Le pamphlet n'avait pas mentionné de
noms, toutefois elle n'eut aucun mal à en
reconnaître les auteurs lorsqu'elle les vit.
Deux femmes patientaient derrière une table,
assises sur une banquette en arc de cercle.
Elles portaient elles-aussi des masques et
s'étaient donné du mal pour se vêtir de
manière adéquate au lieu de la rencontre.

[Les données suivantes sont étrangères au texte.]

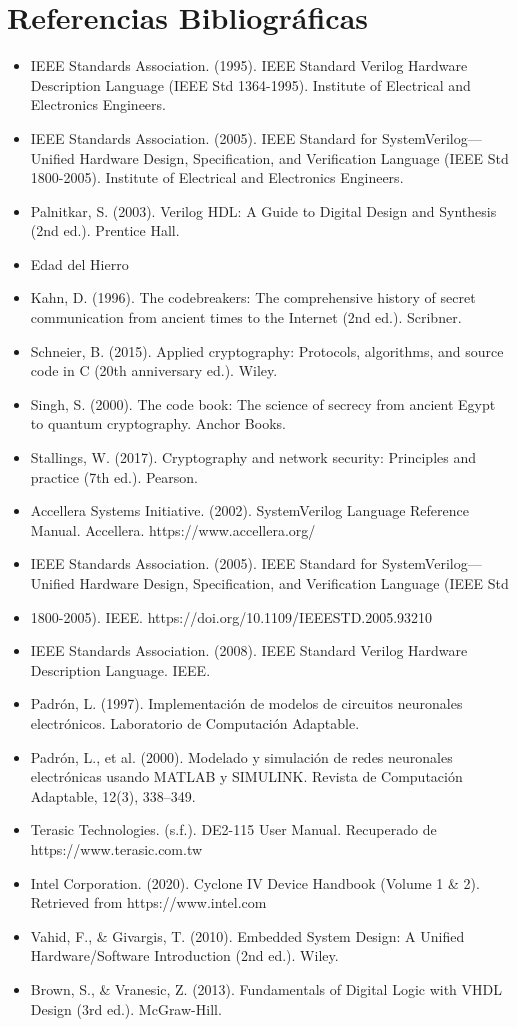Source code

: \chapter{Referencias Bibliográficas}
\begin{itemize}
\item IEEE Standards Association. (1995). IEEE Standard Verilog Hardware Description Language (IEEE Std 1364-1995). Institute of Electrical and Electronics Engineers.
\item IEEE Standards Association. (2005). IEEE Standard for SystemVerilog—Unified Hardware Design, Specification, and Verification Language (IEEE Std 1800-2005). Institute of Electrical and Electronics Engineers.
\item Palnitkar, S. (2003). Verilog HDL: A Guide to Digital Design and Synthesis (2nd ed.). Prentice Hall.
\item Edad del Hierro
\item Kahn, D. (1996). The codebreakers: The comprehensive history of secret communication from ancient times to the Internet (2nd ed.). Scribner.
\item Schneier, B. (2015). Applied cryptography: Protocols, algorithms, and source code in C (20th anniversary ed.). Wiley.
\item Singh, S. (2000). The code book: The science of secrecy from ancient Egypt to quantum cryptography. Anchor Books.
\item Stallings, W. (2017). Cryptography and network security: Principles and practice (7th ed.). Pearson.
\item	Accellera Systems Initiative. (2002). SystemVerilog Language Reference Manual. Accellera. https://www.accellera.org/
\item IEEE Standards Association. (2005). IEEE Standard for SystemVerilog—Unified Hardware Design, Specification, and Verification Language (IEEE Std 
\item 1800-2005). IEEE. https://doi.org/10.1109/IEEESTD.2005.93210
\item IEEE Standards Association. (2008). IEEE Standard Verilog Hardware Description Language. IEEE.
\item Padrón, L. (1997). Implementación de modelos de circuitos neuronales electrónicos. Laboratorio de Computación Adaptable.
\item Padrón, L., et al. (2000). Modelado y simulación de redes neuronales electrónicas usando MATLAB y SIMULINK. Revista de Computación Adaptable, 12(3), 338–349.
\item Terasic Technologies. (s.f.). DE2-115 User Manual. Recuperado de https://www.terasic.com.tw
\item Intel Corporation. (2020). Cyclone IV Device Handbook (Volume 1 \& 2). Retrieved from https://www.intel.com
\item Vahid, F., \& Givargis, T. (2010). Embedded System Design: A Unified Hardware/Software Introduction (2nd ed.). Wiley.
\item Brown, S., \& Vranesic, Z. (2013). Fundamentals of Digital Logic with VHDL Design (3rd ed.). McGraw-Hill.

\end{itemize}
















\endinput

Ludivine von Holstein et Maria von Neuengut
– des parvenues, dont les géniteurs avaient
acquis des noms à particules en échanges de
coquettes sommes d'argent afin d'approcher
le cercle de nobles du Kaiser. Viktoria ne les
appréciait guère, et comme beaucoup
d'autres, celles-ci s'évertueraient sans doute à
la séduire afin que leurs noms soient
rapportés au Kaiser ; une simple particule ne
suffisait pas. L'hypocrisie avait atteint la tête
de liste des jeux en vigueur dans les hautes
sphères de la noblesse germanique, talonnée
de près par les dénonciations anonymes et
montages de faux complots. Intriguée,
Viktoria esquissa de la main le signe de
reconnaissance convenu.
Dans sa précipitation, Maria faillit
renverser la table en quittant la banquette.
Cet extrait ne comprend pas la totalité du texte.